Windfall Films, part of the Argonon Group, has produced an hour long special, *Inside Einstein’s Mind,* for the renowned stateside PBS science series, *NOVA. *UK viewers will be able to see the special next month on BBC Four.

“Einstein’s general theory of relativity was one of history’s most creative and dramatic revisions of our concepts about the universe. The centennial provided the perfect opportunity to celebrate the theory that changed modern thinking”. – Jamie Lochhead, writer and director at Windfall Films

Showcasing a visual journey through the most powerful idea in science, General Relativity. *NOVA*, a production of WGBH Boston, aired the show on PBS in America earlier this week (25th November). The documentary will air in the UK on BBC Four in December under the title *Inside Einstein’s Mind: The Enigma of Space and Time.*

At 36, Einstein was able to theorise the malleable nature of space and time, providing a whole new way of regarding reality. This one off show takes viewers on an engaging and visual exploration through the Einstein’s masterpiece. The production, which premieres in the US on the 100th Anniversary of Albert Einstein’s greatest work, the general theory of relativity, takes viewers on a journey from the theorists’ young mind to the extremes of modern cosmology.

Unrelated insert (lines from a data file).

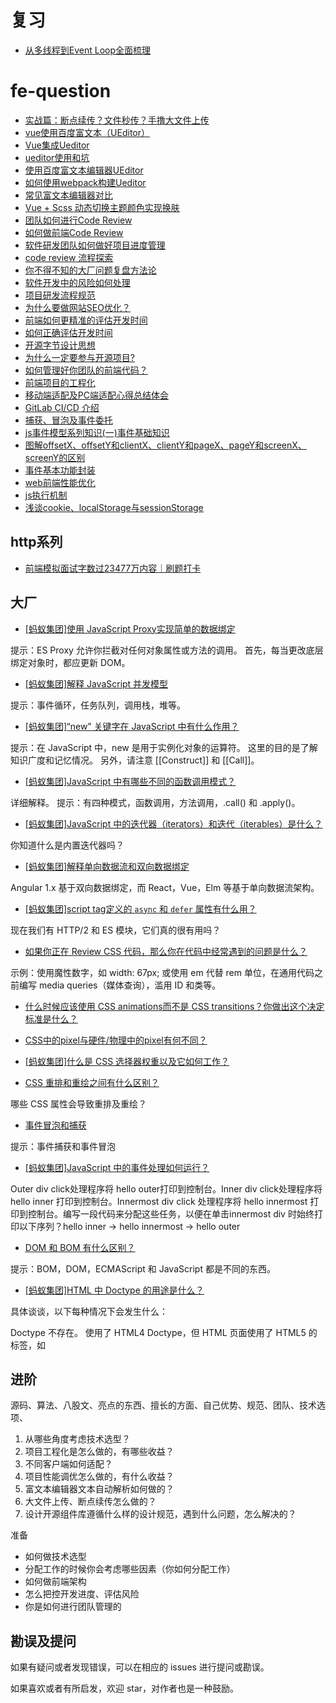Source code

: # 复习

- [从多线程到Event Loop全面梳理](https://juejin.cn/post/6844903919789801486)

# fe-question

- [实战篇：断点续传？文件秒传？手撸大文件上传](https://github.com/ChickenDreamFactory/fe-question/issues/1)
- [vue使用百度富文本（UEditor）](https://github.com/ChickenDreamFactory/fe-question/issues/2)
- [Vue集成Ueditor](https://github.com/ChickenDreamFactory/fe-question/issues/3)
- [ueditor使用和坑](https://github.com/ChickenDreamFactory/fe-question/issues/4)
- [使用百度富文本编辑器UEditor](https://github.com/ChickenDreamFactory/fe-question/issues/5)
- [如何使用webpack构建Ueditor](https://github.com/ChickenDreamFactory/fe-question/issues/6)
- [常见富文本编辑器对比](https://github.com/ChickenDreamFactory/fe-question/issues/7)
- [Vue + Scss 动态切换主题颜色实现换肤](https://github.com/ChickenDreamFactory/fe-question/issues/8)
- [团队如何进行Code Review](https://github.com/ChickenDreamFactory/fe-question/issues/9)
- [如何做前端Code Review](https://github.com/ChickenDreamFactory/fe-question/issues/10)
- [软件研发团队如何做好项目进度管理](https://github.com/ChickenDreamFactory/fe-question/issues/11)
- [code review 流程探索](https://github.com/ChickenDreamFactory/fe-question/issues/12)
- [你不得不知的大厂问题复盘方法论](https://github.com/ChickenDreamFactory/fe-question/issues/13)
- [软件开发中的风险如何处理](https://github.com/ChickenDreamFactory/fe-question/issues/14)
- [项目研发流程规范](https://github.com/ChickenDreamFactory/fe-question/issues/15)
- [为什么要做网站SEO优化？](https://github.com/ChickenDreamFactory/fe-question/issues/16)
- [前端如何更精准的评估开发时间](https://github.com/ChickenDreamFactory/fe-question/issues/17)
- [如何正确评估开发时间](https://github.com/ChickenDreamFactory/fe-question/issues/18)
- [开源字节设计思想](https://github.com/ChickenDreamFactory/fe-question/issues/19)
- [为什么一定要参与开源项目?](https://github.com/ChickenDreamFactory/fe-question/issues/20)
- [如何管理好你团队的前端代码？](https://github.com/ChickenDreamFactory/fe-question/issues/21)
- [前端项目的工程化](https://github.com/ChickenDreamFactory/fe-question/issues/22)
- [移动端适配及PC端适配心得总结体会](https://github.com/ChickenDreamFactory/fe-question/issues/23)
- [GitLab CI/CD 介绍](https://github.com/ChickenDreamFactory/fe-question/issues/24)
- [捕获、冒泡及事件委托](https://liu97.github.io/2018/03/12/js%E4%BA%8B%E4%BB%B6%E6%A8%A1%E5%9E%8B%E7%B3%BB%E5%88%97%E7%9F%A5%E8%AF%86%E4%BA%8C/)
- [js事件模型系列知识(一)事件基础知识](https://liu97.github.io/2018/03/11/js%E4%BA%8B%E4%BB%B6%E6%A8%A1%E5%9E%8B%E7%B3%BB%E5%88%97%E7%9F%A5%E8%AF%86%E4%B8%80%E4%BA%8B%E4%BB%B6%E5%9F%BA%E7%A1%80%E7%9F%A5%E8%AF%86/)
- [图解offsetX、offsetY和clientX、clientY和pageX、pageY和screenX、screenY的区别](https://blog.csdn.net/qq_44603011/article/details/117768212)
- [事件基本功能封装](https://liu97.github.io/2018/03/22/%E4%BA%8B%E4%BB%B6%E5%9F%BA%E6%9C%AC%E5%8A%9F%E8%83%BD%E5%B0%81%E8%A3%85/)
- [web前端性能优化](https://liu97.github.io/2018/03/20/web%E5%89%8D%E7%AB%AF%E6%80%A7%E8%83%BD%E4%BC%98%E5%8C%96-%E8%BD%AC%E8%BD%BD/)
- [js执行机制](https://liu97.github.io/2018/03/28/js%E6%89%A7%E8%A1%8C%E6%9C%BA%E5%88%B6/)
- [浅谈cookie、localStorage与sessionStorage](https://liu97.github.io/2018/03/17/%E6%B5%85%E8%B0%88cookie%E4%B8%8Eweb%E5%AD%98%E5%82%A8/)

## http系列

- [前端模拟面试字数过23477万内容｜刷题打卡](https://juejin.cn/post/6948576107163549732)

## 大厂

- [[蚂蚁集团]使用 JavaScript Proxy实现简单的数据绑定](https://github.com/mqyqingfeng/frontend-interview-question-and-answer/issues/59)

提示：ES Proxy 允许你拦截对任何对象属性或方法的调用。 首先，每当更改底层绑定对象时，都应更新 DOM。

- [[蚂蚁集团]解释 JavaScript 并发模型](https://github.com/mqyqingfeng/frontend-interview-question-and-answer/issues/60)

提示：事件循环，任务队列，调用栈，堆等。

- [[蚂蚁集团]“new” 关键字在 JavaScript 中有什么作用？](https://github.com/mqyqingfeng/frontend-interview-question-and-answer/issues/61)

提示：在 JavaScript 中，new 是用于实例化对象的运算符。 这里的目的是了解知识广度和记忆情况。
另外，请注意 [[Construct]] 和 [[Call]]。

- [[蚂蚁集团]JavaScript 中有哪些不同的函数调用模式？](https://github.com/mqyqingfeng/frontend-interview-question-and-answer/issues/62)

详细解释。 提示：有四种模式，函数调用，方法调用，.call() 和 .apply()。

- [[蚂蚁集团]JavaScript 中的迭代器（iterators）和迭代（iterables）是什么？](https://github.com/mqyqingfeng/frontend-interview-question-and-answer/issues/63)

 你知道什么是内置迭代器吗？
 
 - [[蚂蚁集团]解释单向数据流和双向数据绑定](https://github.com/mqyqingfeng/frontend-interview-question-and-answer/issues/64)

Angular 1.x 基于双向数据绑定，而 React，Vue，Elm 等基于单向数据流架构。

- [[蚂蚁集团]script tag定义的 `async` 和 `defer` 属性有什么用？](https://github.com/mqyqingfeng/frontend-interview-question-and-answer/issues/65)

现在我们有 HTTP/2 和 ES 模块，它们真的很有用吗？

- [如果你正在 Review CSS 代码，那么你在代码中经常遇到的问题是什么？]()

示例：使用魔性数字，如 width: 67px; 或使用 em 代替 rem 单位，在通用代码之前编写 media queries（媒体查询），滥用 ID 和类等。

- [什么时候应该使用 CSS animations而不是 CSS transitions？你做出这个决定标准是什么？]()

- [CSS中的pixel与硬件/物理中的pixel有何不同？]()

- [[蚂蚁集团]什么是 CSS 选择器权重以及它如何工作？](https://github.com/mqyqingfeng/frontend-interview-question-and-answer/issues/66)

- [CSS 重排和重绘之间有什么区别？]()

哪些 CSS 属性会导致重排及重绘？

- [事件冒泡和捕获]()

提示：事件捕获和事件冒泡

- [[蚂蚁集团]JavaScript 中的事件处理如何运行？](https://github.com/mqyqingfeng/frontend-interview-question-and-answer/issues/67)

Outer div click处理程序将 hello outer打印到控制台。Inner div click处理程序将 hello inner 打印到控制台。Innermost div click 处理程序将 hello innermost 打印到控制台。编写一段代码来分配这些任务，以便在单击innermost div 时始终打印以下序列？hello inner → hello innermost → hello outer

- [DOM 和 BOM 有什么区别？]()

提示：BOM，DOM，ECMAScript 和 JavaScript 都是不同的东西。

- [[蚂蚁集团]HTML 中 Doctype 的用途是什么？](https://github.com/mqyqingfeng/frontend-interview-question-and-answer/issues/68)

具体谈谈，以下每种情况下会发生什么：

Doctype 不存在。
使用了 HTML4 Doctype，但 HTML 页面使用了 HTML5 的标签，如 <audio> 或 <video>。它会导致任何错误吗？
使用了无效的 Doctype。
 
## 进阶

源码、算法、八股文、亮点的东西、擅长的方面、自己优势、规范、团队、技术选项、

1. 从哪些角度考虑技术选型？
2. 项目工程化是怎么做的，有哪些收益？
3. 不同客户端如何适配？
4. 项目性能调优怎么做的，有什么收益？
5. 富文本编辑器文本自动解析如何做的？
6. 大文件上传、断点续传怎么做的？
7. 设计开源组件库遵循什么样的设计规范，遇到什么问题，怎么解决的？

准备

- 如何做技术选型
- 分配工作的时候你会考虑哪些因素（你如何分配工作）
- 如何做前端架构
- 怎么把控开发进度、评估风险
- 你是如何进行团队管理的

## 勘误及提问

如果有疑问或者发现错误，可以在相应的 issues 进行提问或勘误。

如果喜欢或者有所启发，欢迎 star，对作者也是一种鼓励。
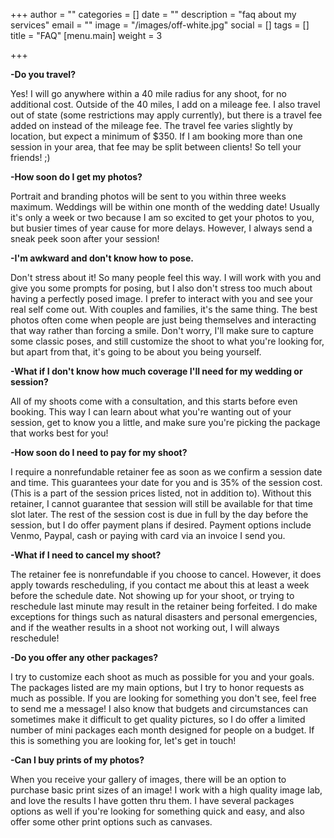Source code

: +++
author = ""
categories = []
date = ""
description = "faq about my services"
email = ""
image = "/images/off-white.jpg"
social = []
tags = []
title = "FAQ"
[menu.main]
weight = 3

+++

**-Do you travel?**

Yes! I will go anywhere within a 40 mile radius for any shoot, for no additional cost. Outside of the 40 miles, I add on a mileage fee. I also travel out of state (some restrictions may apply currently), but there is a travel fee added on instead of the mileage fee. The travel fee varies slightly by location, but expect a minimum of $350. If I am booking more than one session in your area, that fee may be split between clients! So tell your friends! ;)

**-How soon do I get my photos?**

Portrait and branding photos will be sent to you within three weeks maximum. Weddings will be within one month of the wedding date! Usually it's only a week or two because I am so excited to get your photos to you, but busier times of year cause for more delays. However, I always send a sneak peek soon after your session!

**-I'm awkward and don't know how to pose.**

Don't stress about it! So many people feel this way. I will work with you and give you some prompts for posing, but I also don't stress too much about having a perfectly posed image. I prefer to interact with you and see your real self come out. With couples and families, it's the same thing. The best photos often come when people are just being themselves and interacting that way rather than forcing a smile. Don't worry, I'll make sure to capture some classic poses, and still customize the shoot to what you're looking for, but apart from that, it's going to be about you being yourself.

**-What if I don't know how much coverage I'll need for my wedding or session?**

All of my shoots come with a consultation, and this starts before even booking. This way I can learn about what you're wanting out of your session, get to know you a little, and make sure you're picking the package that works best for you!

**-How soon do I need to pay for my shoot?**

I require a nonrefundable retainer fee as soon as we confirm a session date and time. This guarantees your date for you and is 35% of the session cost. (This is a part of the session prices listed, not in addition to). Without this retainer, I cannot guarantee that session will still be available for that time slot later. The rest of the session cost is due in full by the day before the session, but I do offer payment plans if desired. Payment options include Venmo, Paypal, cash or paying with card via an invoice I send you.

**-What if I need to cancel my shoot?**

The retainer fee is nonrefundable if you choose to cancel. However, it does apply towards rescheduling, if you contact me about this at least a week before the schedule date. Not showing up for your shoot, or trying to reschedule last minute may result in the retainer being forfeited. I do make exceptions for things such as natural disasters and personal emergencies, and if the weather results in a shoot not working out, I will always reschedule!

**-Do you offer any other packages?**

I try to customize each shoot as much as possible for you and your goals. The packages listed are my main options, but I try to honor requests as much as possible. If you are looking for something you don't see, feel free to send me a message! I also know that budgets and circumstances can sometimes make it difficult to get quality pictures, so I do offer a limited number of mini packages each month designed for people on a budget. If this is something you are looking for, let's get in touch!

**-Can I buy prints of my photos?**

When you receive your gallery of images, there will be an option to purchase basic print sizes of an image! I work with a high quality image lab, and love the results I have gotten thru them. I have several packages options as well if you're looking for something quick and easy, and also offer some other print options such as canvases.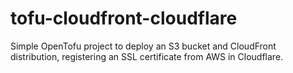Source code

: # tofu-cloudfront-cloudflare
Simple OpenTofu project to deploy an S3 bucket and CloudFront distribution, registering an SSL certificate from AWS in Cloudflare.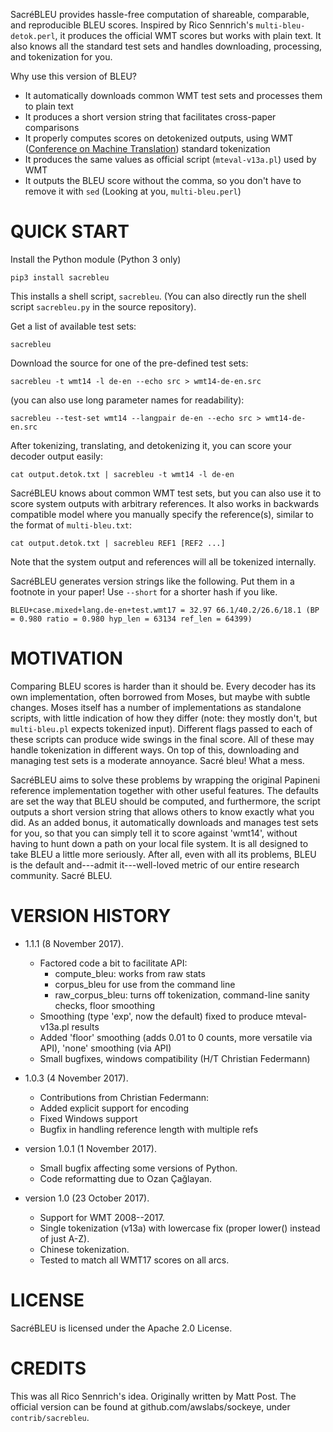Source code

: SacréBLEU provides hassle-free computation of shareable, comparable, and reproducible BLEU scores.
Inspired by Rico Sennrich's `multi-bleu-detok.perl`, it produces the official WMT scores but works with plain text.
It also knows all the standard test sets and handles downloading, processing, and tokenization for you.

Why use this version of BLEU?
- It automatically downloads common WMT test sets and processes them to plain text
- It produces a short version string that facilitates cross-paper comparisons
- It properly computes scores on detokenized outputs, using WMT ([Conference on Machine Translation](http://statmt.org/wmt17)) standard tokenization
- It produces the same values as official script (`mteval-v13a.pl`) used by WMT
- It outputs the BLEU score without the comma, so you don't have to remove it with `sed` (Looking at you, `multi-bleu.perl`)

# QUICK START

Install the Python module (Python 3 only)

    pip3 install sacrebleu

This installs a shell script, `sacrebleu`.
(You can also directly run the shell script `sacrebleu.py` in the source repository).

Get a list of available test sets:

    sacrebleu

Download the source for one of the pre-defined test sets:

    sacrebleu -t wmt14 -l de-en --echo src > wmt14-de-en.src

(you can also use long parameter names for readability):

    sacrebleu --test-set wmt14 --langpair de-en --echo src > wmt14-de-en.src

After tokenizing, translating, and detokenizing it, you can score your decoder output easily:

    cat output.detok.txt | sacrebleu -t wmt14 -l de-en

SacréBLEU knows about common WMT test sets, but you can also use it to score system outputs with arbitrary references.
It also works in backwards compatible model where you manually specify the reference(s), similar to the format of `multi-bleu.txt`:

    cat output.detok.txt | sacrebleu REF1 [REF2 ...]

Note that the system output and references will all be tokenized internally.

SacréBLEU generates version strings like the following.
Put them in a footnote in your paper!
Use `--short` for a shorter hash if you like.

    BLEU+case.mixed+lang.de-en+test.wmt17 = 32.97 66.1/40.2/26.6/18.1 (BP = 0.980 ratio = 0.980 hyp_len = 63134 ref_len = 64399)

# MOTIVATION

Comparing BLEU scores is harder than it should be.
Every decoder has its own implementation, often borrowed from Moses, but maybe with subtle changes.
Moses itself has a number of implementations as standalone scripts, with little indication of how they differ (note: they mostly don't, but `multi-bleu.pl` expects tokenized input).
Different flags passed to each of these scripts can produce wide swings in the final score.
All of these may handle tokenization in different ways.
On top of this, downloading and managing test sets is a moderate annoyance.
Sacré bleu!
What a mess.

SacréBLEU aims to solve these problems by wrapping the original Papineni reference implementation together with other useful features.
The defaults are set the way that BLEU should be computed, and furthermore, the script outputs a short version string that allows others to know exactly what you did.
As an added bonus, it automatically downloads and manages test sets for you, so that you can simply tell it to score against 'wmt14', without having to hunt down a path on your local file system.
It is all designed to take BLEU a little more seriously.
After all, even with all its problems, BLEU is the default and---admit it---well-loved metric of our entire research community.
Sacré BLEU.

# VERSION HISTORY

- 1.1.1 (8 November 2017).
   - Factored code a bit to facilitate API:
      - compute_bleu: works from raw stats
      - corpus_bleu for use from the command line
      - raw_corpus_bleu: turns off tokenization, command-line sanity checks, floor smoothing
   - Smoothing (type 'exp', now the default) fixed to produce mteval-v13a.pl results
   - Added 'floor' smoothing (adds 0.01 to 0 counts, more versatile via API), 'none' smoothing (via API)
   - Small bugfixes, windows compatibility (H/T Christian Federmann)

- 1.0.3 (4 November 2017).
   - Contributions from Christian Federmann:
   - Added explicit support for encoding  
   - Fixed Windows support
   - Bugfix in handling reference length with multiple refs

- version 1.0.1 (1 November 2017).
   - Small bugfix affecting some versions of Python.
   - Code reformatting due to Ozan Çağlayan.

- version 1.0 (23 October 2017).
   - Support for WMT 2008--2017.
   - Single tokenization (v13a) with lowercase fix (proper lower() instead of just A-Z).
   - Chinese tokenization.
   - Tested to match all WMT17 scores on all arcs.

# LICENSE

SacréBLEU is licensed under the Apache 2.0 License.

# CREDITS

This was all Rico Sennrich's idea.
Originally written by Matt Post.
The official version can be found at github.com/awslabs/sockeye, under `contrib/sacrebleu`.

Windfall Films is an award winning producer of factual content having created a portfolio of internationally acclaimed programming from* Inside Nature’s Giants* to *D Day As It Happens* and *Your Inner Fish* to *Making North America* for broadcasters across the globe. *Inside Einstein’s Mind* joins a captivating roster of programming from the BAFTA and Emmy award winning production company who continue to go from strength to strength.

Actually it turns out there is a problem in the elementary geometry underlying the general theory of relativity. Einstein said that “in the presence of a gravitational field, the geometry is not Euclidean.” At that time Euclidean geometry and non-Euclidean were seen as both logically consistent (just not logically consistent with each other). When Hilbert added the coordinate line to geometry, virtually everyone in the twentieth century took Hilbert’s system as a correct foundation, including Einstein.Yet there was a flaw that resulted from adding a coordinate system. The non-Euclidean geometry then becomes self-contradicting!

When Hilbert added the features to comprise the real number line and coordinates, the very earliest axioms required subtle modifications. From Euclid’s to draw a line from one point to any other, and extend it in a straight line, Hilbert first produced, two points determine a line and determine it completely. But this eventually became every pair of points is in some line (Axiom I. 1) and two different lines cannot contain the same pair of points (Axiom I. 2) (paraphrased). This ‘line’ is what became a coordinate line. Yet Axiom I. 2 is incompatible with one of the two types of non-Euclidean geometry (geometry with no parallels), and this is not the only problem. Then there was a problem with the remaining type. Apparently virtually no one had thoroughly and correctly reexamined the implications indicated by the subtle modifications of those elementary axioms.

Math with coordinates or angles, was based on Hilbert’s Theorem 8 [5 in earlier editions of his book] about a line dividing a plane in two, and on the SAS triangle congruency theorem (12). Hilbert said that based on Theorem 8, Theorem 10, which expanded the structure to three dimensions, expressed “the most important facts about the ordering of the elements of space.”

Hilbert proved Theorem 8 based on his Axiom I. 2, one of the modified axioms, and on Pasch’s triangle axiom, which Hilbert believed was an independent foundational axiom, common to Euclidean and non-Euclidean geometry, including that remaining type. Theorem 12 (SAS) presupposed Theorem 8. However, contrary to what Hilbert believed, the triangle axiom was not an independent foundational axiom. It was a proposition that combined a more elementary triangle axiom and Hilbert’s Axiom of Parallels which Hilbert called “Euclid’s Axiom.” This Axiom of Parallels, “Euclid’s Axiom,” was a logical equivalent of the original Playfair’s axiom, which was the logical substitute for Euclid’s famous fifth postulate added by Playfair to Euclid’s geometry in 1795.

Why the non-Euclidean geometry is self-contradicting is explained in short order in a brief Facebook Note, that explains how general relativity lost its coordinate system. Part II of the Note explains how this was overlooked throughout the twentieth century: https://www.facebook.com/notes/reid-barnes/when-is-an-assertion-about-coordinates-merely-an-assertionan-unsupported-asserti/789731027746140

This show was so inspirational and out of this world. I love Einstein. I hope this show gives young kids alot to think about.